* **Task requirements**: Your answer should be one number, the count of lines in the data that hold "frac".

□ □ □ □ □

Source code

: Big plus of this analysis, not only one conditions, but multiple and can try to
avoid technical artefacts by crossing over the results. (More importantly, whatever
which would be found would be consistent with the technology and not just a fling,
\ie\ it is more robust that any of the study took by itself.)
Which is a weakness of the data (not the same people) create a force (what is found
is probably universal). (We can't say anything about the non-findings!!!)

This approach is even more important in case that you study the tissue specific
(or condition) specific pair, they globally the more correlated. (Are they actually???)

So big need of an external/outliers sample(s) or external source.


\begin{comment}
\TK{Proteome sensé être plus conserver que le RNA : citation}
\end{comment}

□ □ □ □ □

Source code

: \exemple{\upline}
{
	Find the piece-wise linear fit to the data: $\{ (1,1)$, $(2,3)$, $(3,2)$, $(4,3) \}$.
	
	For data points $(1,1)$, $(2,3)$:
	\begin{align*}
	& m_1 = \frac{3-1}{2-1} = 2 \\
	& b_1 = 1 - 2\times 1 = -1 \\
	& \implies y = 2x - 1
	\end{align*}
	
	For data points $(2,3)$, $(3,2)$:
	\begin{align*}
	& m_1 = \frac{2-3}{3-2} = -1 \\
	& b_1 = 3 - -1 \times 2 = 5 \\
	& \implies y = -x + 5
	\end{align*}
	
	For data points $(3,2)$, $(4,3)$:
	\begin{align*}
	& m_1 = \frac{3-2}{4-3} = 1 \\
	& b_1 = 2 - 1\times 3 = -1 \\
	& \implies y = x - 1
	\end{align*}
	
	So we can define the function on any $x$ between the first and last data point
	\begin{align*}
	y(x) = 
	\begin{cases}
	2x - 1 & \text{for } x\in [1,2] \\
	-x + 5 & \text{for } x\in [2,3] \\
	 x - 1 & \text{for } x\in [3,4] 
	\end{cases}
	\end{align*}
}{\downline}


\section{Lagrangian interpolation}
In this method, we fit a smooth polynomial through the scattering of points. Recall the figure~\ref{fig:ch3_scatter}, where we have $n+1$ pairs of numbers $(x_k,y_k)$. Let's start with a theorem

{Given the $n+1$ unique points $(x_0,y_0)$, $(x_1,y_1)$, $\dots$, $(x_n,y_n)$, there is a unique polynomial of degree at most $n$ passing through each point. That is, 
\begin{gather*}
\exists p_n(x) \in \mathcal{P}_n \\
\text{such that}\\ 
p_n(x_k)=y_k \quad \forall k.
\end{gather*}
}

□ □ □ □ □

* **Output for this task**: 3